Donegal grad wins Emmy Award

Krystle Padilla's story is an example of being in the right place at the right time. It's also a reminder that you never know whom you're talking to and how persistence can pay off in the biggest way.

As an undergrad at Penn State University, Padilla was volunteering to help with ESPN coverage of a football game while taking a course on the Big Ten. She was given random assignments, including making posters, driving people around campus and helping out where needed.

"During one of my shifts, I met someone, and I could tell he was lost, and I offered to help," she recalled. "We talked for 30 seconds in the elevator, and I told him I was studying telecom and wanted to edit." The man told Padilla about software used by ESPN and urged her to give him her contact information before the ESPN team left the next day. She did just that and later found out the man was a vice president with ESPN, four levels above the person who would become her boss at the network.

Throughout the following year - her senior year - Padilla contacted ESPN every three weeks inquiring about jobs. Her persistence paid off, and she interviewed with the network in March, but wasn't offered a job, so she took a position with another station. She had just completed a few weeks of training there when ESPN called with an offer in its sports editing department, and she took it.

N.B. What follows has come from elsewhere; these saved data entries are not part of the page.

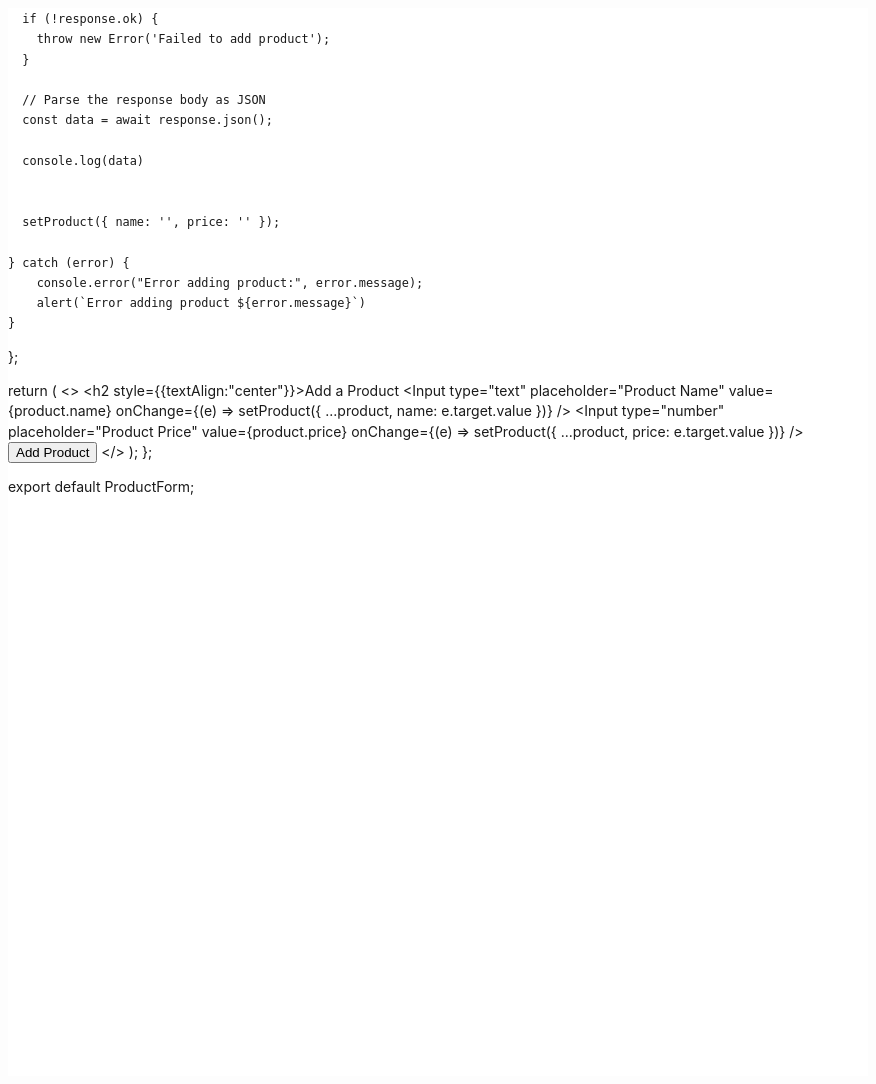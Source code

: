       if (!response.ok) {
        throw new Error('Failed to add product');
      }

      // Parse the response body as JSON
      const data = await response.json();

      console.log(data)


      setProduct({ name: '', price: '' });

    } catch (error) {
        console.error("Error adding product:", error.message);
        alert(`Error adding product ${error.message}`)
    }
  };

  return (
    <>
      <Container>
        <FormContainer onSubmit={handleSubmit}>
            <h2 style={{textAlign:"center"}}>Add a Product</h2>
          <Input
            type="text"
            placeholder="Product Name"
            value={product.name}
            onChange={(e) => setProduct({ ...product, name: e.target.value })}
          />
          <Input
            type="number"
            placeholder="Product Price"
            value={product.price}
            onChange={(e) => setProduct({ ...product, price: e.target.value })}
          />
          <Button type="submit">Add Product</Button>
        </FormContainer>
      </Container>
    </>
  );
};

export default ProductForm;
</pre>

<pre style="color:white">
<h2>ProductList</h2>
<p>
import React, { useState, useEffect } from 'react';
import { ListingContainer, ProductList, ProductItem } from '../styles/ProductListStyles';

const ProductListing = () => {
  const [products, setProducts] = useState([]);

  useEffect(() => {
    const fetchData = async () => {
      try {
        const response = await fetch('http://localhost:4000/products');
        if (!response.ok) {
          throw new Error('Failed to fetch products');
        }
        const data = await response.json();
        setProducts(data);
      } catch (error) {
        console.error('Error fetching products:', error.message);
      }
    };
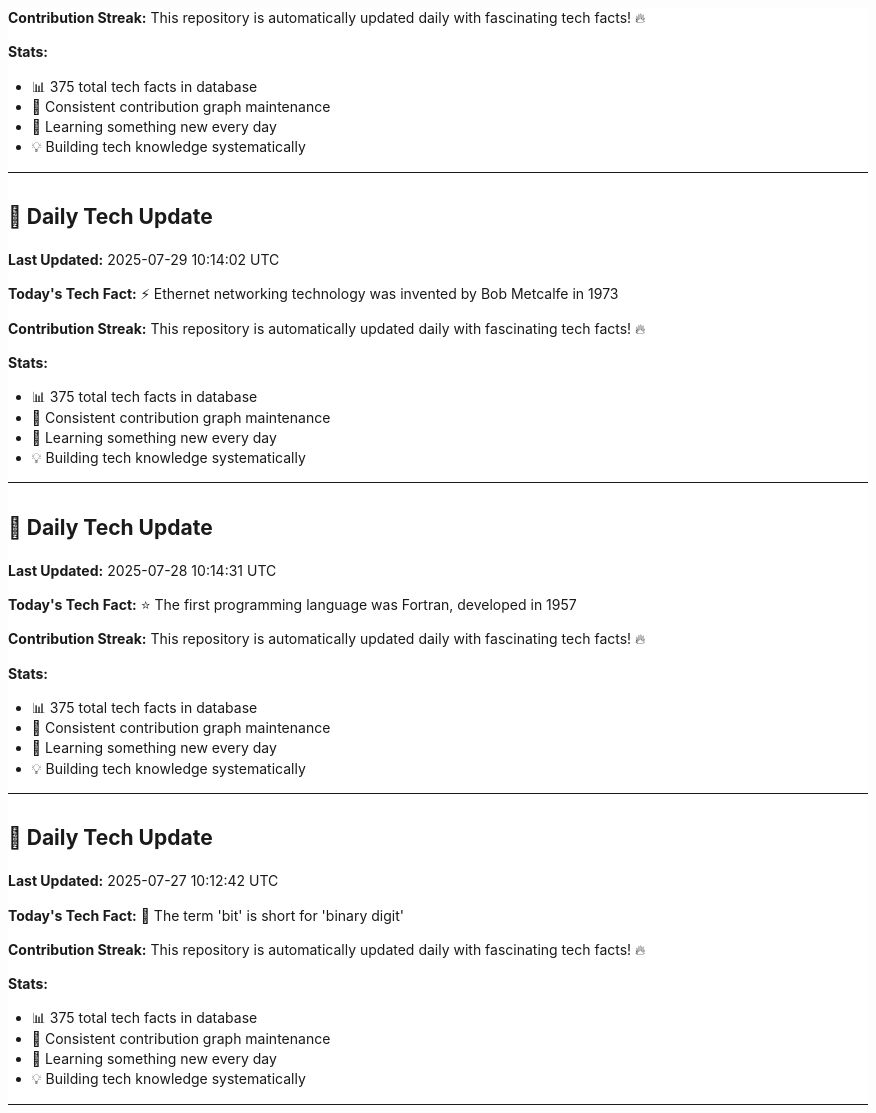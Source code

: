 **Contribution Streak:** This repository is automatically updated daily with fascinating tech facts! 🔥

**Stats:**
- 📊 375 total tech facts in database
- 🎯 Consistent contribution graph maintenance
- 🚀 Learning something new every day
- 💡 Building tech knowledge systematically

---

## 📅 Daily Tech Update
**Last Updated:** 2025-07-29 10:14:02 UTC

**Today's Tech Fact:** ⚡ Ethernet networking technology was invented by Bob Metcalfe in 1973

**Contribution Streak:** This repository is automatically updated daily with fascinating tech facts! 🔥

**Stats:**
- 📊 375 total tech facts in database
- 🎯 Consistent contribution graph maintenance
- 🚀 Learning something new every day
- 💡 Building tech knowledge systematically

---

## 📅 Daily Tech Update
**Last Updated:** 2025-07-28 10:14:31 UTC

**Today's Tech Fact:** ⭐ The first programming language was Fortran, developed in 1957

**Contribution Streak:** This repository is automatically updated daily with fascinating tech facts! 🔥

**Stats:**
- 📊 375 total tech facts in database
- 🎯 Consistent contribution graph maintenance
- 🚀 Learning something new every day
- 💡 Building tech knowledge systematically

---

## 📅 Daily Tech Update
**Last Updated:** 2025-07-27 10:12:42 UTC

**Today's Tech Fact:** 🚀 The term 'bit' is short for 'binary digit'

**Contribution Streak:** This repository is automatically updated daily with fascinating tech facts! 🔥

**Stats:**
- 📊 375 total tech facts in database
- 🎯 Consistent contribution graph maintenance
- 🚀 Learning something new every day
- 💡 Building tech knowledge systematically

---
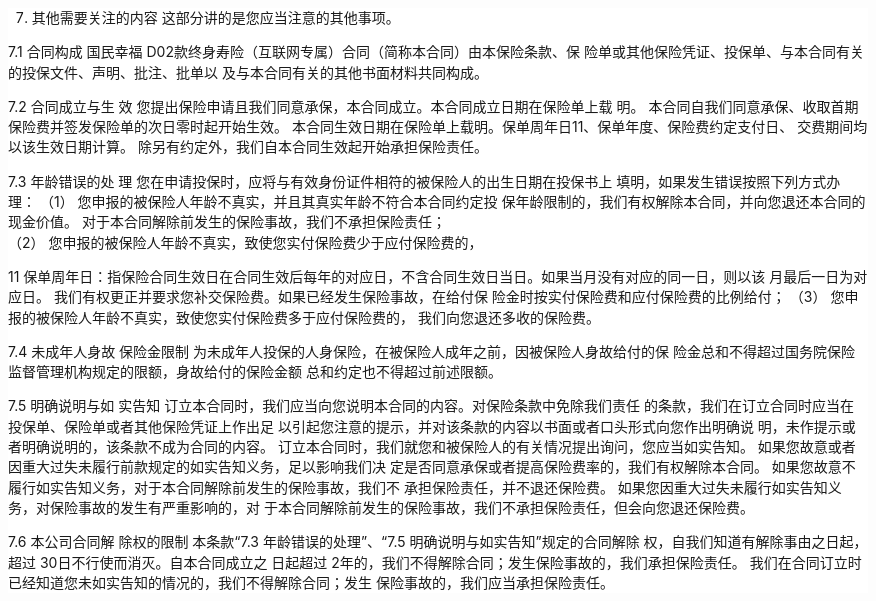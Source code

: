 7. 其他需要关注的内容 
 这部分讲的是您应当注意的其他事项。 
   
7.1 合同构成 国民幸福 D02款终身寿险（互联网专属）合同（简称本合同）由本保险条款、保
险单或其他保险凭证、投保单、与本合同有关的投保文件、声明、批注、批单以
及与本合同有关的其他书面材料共同构成。 
   
7.2 合同成立与生
效 
您提出保险申请且我们同意承保，本合同成立。本合同成立日期在保险单上载
明。 
本合同自我们同意承保、收取首期保险费并签发保险单的次日零时起开始生效。
本合同生效日期在保险单上载明。保单周年日11、保单年度、保险费约定支付日、
交费期间均以该生效日期计算。 
除另有约定外，我们自本合同生效起开始承担保险责任。 
   
7.3 年龄错误的处
理 
您在申请投保时，应将与有效身份证件相符的被保险人的出生日期在投保书上
填明，如果发生错误按照下列方式办理： 
（1） 您申报的被保险人年龄不真实，并且其真实年龄不符合本合同约定投
保年龄限制的，我们有权解除本合同，并向您退还本合同的现金价值。
对于本合同解除前发生的保险事故，我们不承担保险责任；  
（2） 您申报的被保险人年龄不真实，致使您实付保险费少于应付保险费的，
 
11 保单周年日：指保险合同生效日在合同生效后每年的对应日，不含合同生效日当日。如果当月没有对应的同一日，则以该
月最后一日为对应日。 
我们有权更正并要求您补交保险费。如果已经发生保险事故，在给付保
险金时按实付保险费和应付保险费的比例给付； 
（3） 您申报的被保险人年龄不真实，致使您实付保险费多于应付保险费的，
我们向您退还多收的保险费。 
   
7.4 未成年人身故
保险金限制 
为未成年人投保的人身保险，在被保险人成年之前，因被保险人身故给付的保
险金总和不得超过国务院保险监督管理机构规定的限额，身故给付的保险金额
总和约定也不得超过前述限额。 
   
7.5 明确说明与如
实告知 
订立本合同时，我们应当向您说明本合同的内容。对保险条款中免除我们责任
的条款，我们在订立合同时应当在投保单、保险单或者其他保险凭证上作出足
以引起您注意的提示，并对该条款的内容以书面或者口头形式向您作出明确说
明，未作提示或者明确说明的，该条款不成为合同的内容。 
订立本合同时，我们就您和被保险人的有关情况提出询问，您应当如实告知。 
如果您故意或者因重大过失未履行前款规定的如实告知义务，足以影响我们决
定是否同意承保或者提高保险费率的，我们有权解除本合同。 
如果您故意不履行如实告知义务，对于本合同解除前发生的保险事故，我们不
承担保险责任，并不退还保险费。 
如果您因重大过失未履行如实告知义务，对保险事故的发生有严重影响的，对
于本合同解除前发生的保险事故，我们不承担保险责任，但会向您退还保险费。 
   
7.6 本公司合同解
除权的限制 
本条款“7.3 年龄错误的处理”、“7.5 明确说明与如实告知”规定的合同解除
权，自我们知道有解除事由之日起，超过 30日不行使而消灭。自本合同成立之
日起超过 2年的，我们不得解除合同；发生保险事故的，我们承担保险责任。 
我们在合同订立时已经知道您未如实告知的情况的，我们不得解除合同；发生
保险事故的，我们应当承担保险责任。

Padilla has worked for ESPN as a sports editor since 2011, and this year, her work was particularly outstanding. She earned an Emmy Award for her editing on "SportsCenter."

"The show won an Emmy in May as a daily show, and the crew that worked on it, we didn't find out we were actually going to get statuettes until the fall," she said. "It's a brand-new concept for editors to receive them, and I got mine in November."

The oldest of five children, Padilla lived in Marietta since middle school, and much of her family still lives there. She graduated from Donegal High School in 2007.

"I was an Army brat," she said, noting that she was born in Germany. "I was always moving, but I ended up in Pennsylvania."

Her family's itinerant lifestyle made it difficult for Padilla to play on sports teams as a child, but she still developed a love for volleyball and softball. She also became a big Broncos fan, mostly through bonding sessions with her younger brother when they'd play "Madden NFL" on PlayStation, and she always chose the Denver team "because I liked the logo," she joked.

Now living in Philadelphia, she spends her days editing ESPN morning programming, supplying content from games the night before.

She was honored to win the Emmy, and she's happy to receive a statuette. "Even though the Academy changed its policy, ESPN didn't have to order all these statuettes for the crew," she said. "It was a great gesture."

She proudly displays her Emmy in her home, and she's looking to the future, continuing to do a job she loves.

"I put the Emmy on my shelf," she said, "and I left room for others."